INSTRUCTIONS TO FOLLOW:
Look through the records below and collect all lines that hold the string "each".

THE RECORDS:
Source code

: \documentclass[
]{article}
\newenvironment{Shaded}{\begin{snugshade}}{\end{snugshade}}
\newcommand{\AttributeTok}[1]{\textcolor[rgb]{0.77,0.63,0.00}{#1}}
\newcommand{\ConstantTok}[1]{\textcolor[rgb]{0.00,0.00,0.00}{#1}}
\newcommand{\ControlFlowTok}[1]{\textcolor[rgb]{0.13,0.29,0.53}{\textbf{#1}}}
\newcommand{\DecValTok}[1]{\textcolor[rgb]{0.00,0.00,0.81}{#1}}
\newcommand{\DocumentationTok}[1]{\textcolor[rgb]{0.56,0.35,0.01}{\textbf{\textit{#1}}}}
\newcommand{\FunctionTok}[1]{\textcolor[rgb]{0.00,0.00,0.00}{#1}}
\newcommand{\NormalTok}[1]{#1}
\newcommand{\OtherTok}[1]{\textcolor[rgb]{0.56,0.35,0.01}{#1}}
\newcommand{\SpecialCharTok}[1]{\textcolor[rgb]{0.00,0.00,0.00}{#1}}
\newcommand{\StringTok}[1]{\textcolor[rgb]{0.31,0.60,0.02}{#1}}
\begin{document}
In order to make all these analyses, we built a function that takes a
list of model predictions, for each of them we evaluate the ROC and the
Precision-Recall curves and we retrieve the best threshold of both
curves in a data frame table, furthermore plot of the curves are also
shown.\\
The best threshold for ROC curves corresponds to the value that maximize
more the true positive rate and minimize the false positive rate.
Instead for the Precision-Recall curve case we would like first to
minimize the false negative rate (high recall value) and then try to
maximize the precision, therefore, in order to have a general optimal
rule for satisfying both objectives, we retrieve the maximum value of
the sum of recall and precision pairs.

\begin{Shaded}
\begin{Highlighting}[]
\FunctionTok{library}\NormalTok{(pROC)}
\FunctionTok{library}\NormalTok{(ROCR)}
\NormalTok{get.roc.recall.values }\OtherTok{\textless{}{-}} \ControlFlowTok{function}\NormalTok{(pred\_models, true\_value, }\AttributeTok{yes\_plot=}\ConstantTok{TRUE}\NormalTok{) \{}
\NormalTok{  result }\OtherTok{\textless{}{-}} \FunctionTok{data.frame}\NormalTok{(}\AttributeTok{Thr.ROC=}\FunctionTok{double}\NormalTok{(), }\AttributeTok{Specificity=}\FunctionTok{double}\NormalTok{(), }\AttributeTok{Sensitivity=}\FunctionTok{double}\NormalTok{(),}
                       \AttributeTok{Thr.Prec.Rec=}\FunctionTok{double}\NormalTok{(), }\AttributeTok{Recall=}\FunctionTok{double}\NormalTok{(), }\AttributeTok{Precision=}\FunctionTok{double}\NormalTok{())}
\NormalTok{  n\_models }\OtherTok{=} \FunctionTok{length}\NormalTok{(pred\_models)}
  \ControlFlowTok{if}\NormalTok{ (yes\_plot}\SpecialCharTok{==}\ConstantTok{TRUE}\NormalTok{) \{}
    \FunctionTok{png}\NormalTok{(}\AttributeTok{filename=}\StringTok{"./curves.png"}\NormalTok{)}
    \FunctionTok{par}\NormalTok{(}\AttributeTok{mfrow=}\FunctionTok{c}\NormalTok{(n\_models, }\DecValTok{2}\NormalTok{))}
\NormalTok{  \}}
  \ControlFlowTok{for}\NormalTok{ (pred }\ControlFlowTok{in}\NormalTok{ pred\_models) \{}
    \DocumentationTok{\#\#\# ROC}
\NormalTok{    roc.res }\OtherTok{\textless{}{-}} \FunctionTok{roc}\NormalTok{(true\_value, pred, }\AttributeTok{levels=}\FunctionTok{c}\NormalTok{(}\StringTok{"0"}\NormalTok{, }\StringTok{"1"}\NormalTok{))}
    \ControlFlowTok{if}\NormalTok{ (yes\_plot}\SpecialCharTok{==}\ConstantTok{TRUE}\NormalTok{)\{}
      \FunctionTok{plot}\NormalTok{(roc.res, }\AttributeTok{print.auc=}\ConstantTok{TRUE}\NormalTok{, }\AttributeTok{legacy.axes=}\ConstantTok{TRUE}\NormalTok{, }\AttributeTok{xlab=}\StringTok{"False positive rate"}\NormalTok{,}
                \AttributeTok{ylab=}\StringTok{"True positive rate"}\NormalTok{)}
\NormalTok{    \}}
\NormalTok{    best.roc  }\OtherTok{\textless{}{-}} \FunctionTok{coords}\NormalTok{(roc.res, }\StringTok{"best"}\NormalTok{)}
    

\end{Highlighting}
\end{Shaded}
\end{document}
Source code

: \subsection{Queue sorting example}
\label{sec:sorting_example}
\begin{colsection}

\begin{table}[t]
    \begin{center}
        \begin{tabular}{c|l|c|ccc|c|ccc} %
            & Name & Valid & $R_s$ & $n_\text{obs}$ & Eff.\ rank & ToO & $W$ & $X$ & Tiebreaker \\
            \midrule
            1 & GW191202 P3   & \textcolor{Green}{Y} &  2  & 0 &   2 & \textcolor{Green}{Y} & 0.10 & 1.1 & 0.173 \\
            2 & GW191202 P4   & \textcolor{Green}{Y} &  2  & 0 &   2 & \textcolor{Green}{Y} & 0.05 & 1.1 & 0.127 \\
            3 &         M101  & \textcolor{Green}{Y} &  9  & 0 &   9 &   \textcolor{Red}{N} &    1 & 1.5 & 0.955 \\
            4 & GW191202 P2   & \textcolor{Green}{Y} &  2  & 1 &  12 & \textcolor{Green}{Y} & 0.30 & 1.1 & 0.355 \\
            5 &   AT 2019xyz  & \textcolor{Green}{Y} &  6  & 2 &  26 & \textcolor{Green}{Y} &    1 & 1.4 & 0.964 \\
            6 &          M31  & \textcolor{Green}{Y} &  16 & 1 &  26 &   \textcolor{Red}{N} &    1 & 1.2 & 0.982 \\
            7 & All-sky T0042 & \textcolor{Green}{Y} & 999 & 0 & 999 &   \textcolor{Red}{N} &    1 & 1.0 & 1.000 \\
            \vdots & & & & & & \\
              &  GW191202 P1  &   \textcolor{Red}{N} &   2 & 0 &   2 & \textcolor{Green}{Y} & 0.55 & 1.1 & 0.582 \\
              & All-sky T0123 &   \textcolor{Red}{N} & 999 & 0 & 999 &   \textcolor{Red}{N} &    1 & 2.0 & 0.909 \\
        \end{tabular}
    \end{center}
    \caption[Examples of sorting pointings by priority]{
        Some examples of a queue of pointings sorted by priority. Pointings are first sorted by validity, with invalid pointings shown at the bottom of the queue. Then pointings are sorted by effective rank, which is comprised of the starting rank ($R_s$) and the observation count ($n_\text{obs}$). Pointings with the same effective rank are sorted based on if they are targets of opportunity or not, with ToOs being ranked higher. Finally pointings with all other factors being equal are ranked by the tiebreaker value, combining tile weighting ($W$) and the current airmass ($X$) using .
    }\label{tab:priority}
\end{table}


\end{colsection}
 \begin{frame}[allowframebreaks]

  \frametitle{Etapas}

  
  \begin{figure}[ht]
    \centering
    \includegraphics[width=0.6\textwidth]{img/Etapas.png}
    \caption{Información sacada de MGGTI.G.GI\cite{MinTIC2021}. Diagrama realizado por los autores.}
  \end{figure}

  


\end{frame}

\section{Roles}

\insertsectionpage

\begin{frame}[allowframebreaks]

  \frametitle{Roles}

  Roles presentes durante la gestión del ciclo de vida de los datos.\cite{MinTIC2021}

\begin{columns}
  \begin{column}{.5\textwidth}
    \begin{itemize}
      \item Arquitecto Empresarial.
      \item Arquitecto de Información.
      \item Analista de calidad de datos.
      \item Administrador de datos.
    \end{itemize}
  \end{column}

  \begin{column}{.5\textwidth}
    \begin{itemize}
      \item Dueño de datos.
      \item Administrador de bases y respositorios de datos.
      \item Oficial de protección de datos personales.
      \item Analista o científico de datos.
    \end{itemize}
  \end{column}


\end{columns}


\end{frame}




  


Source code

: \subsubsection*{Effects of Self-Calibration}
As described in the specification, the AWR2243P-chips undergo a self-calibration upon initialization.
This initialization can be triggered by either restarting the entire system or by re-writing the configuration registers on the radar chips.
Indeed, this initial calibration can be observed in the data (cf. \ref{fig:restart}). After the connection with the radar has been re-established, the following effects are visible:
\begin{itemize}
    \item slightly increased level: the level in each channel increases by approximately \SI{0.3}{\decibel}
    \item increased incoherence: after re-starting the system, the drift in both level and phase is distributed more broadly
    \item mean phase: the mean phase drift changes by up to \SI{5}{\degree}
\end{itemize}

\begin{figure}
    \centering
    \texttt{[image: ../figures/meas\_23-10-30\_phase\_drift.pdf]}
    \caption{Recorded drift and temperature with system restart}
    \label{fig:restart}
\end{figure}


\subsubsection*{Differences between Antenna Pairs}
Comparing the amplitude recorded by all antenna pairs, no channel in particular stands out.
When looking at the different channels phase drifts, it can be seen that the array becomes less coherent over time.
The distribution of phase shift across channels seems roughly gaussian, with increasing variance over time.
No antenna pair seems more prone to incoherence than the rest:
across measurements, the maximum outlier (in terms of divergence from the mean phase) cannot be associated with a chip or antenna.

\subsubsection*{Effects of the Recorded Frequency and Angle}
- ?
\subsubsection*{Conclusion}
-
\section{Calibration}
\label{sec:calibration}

TASK ANSWER:
list of model predictions, for each of them we evaluate the ROC and the
    \item slightly increased level: the level in each channel increases by approximately \SI{0.3}{\decibel}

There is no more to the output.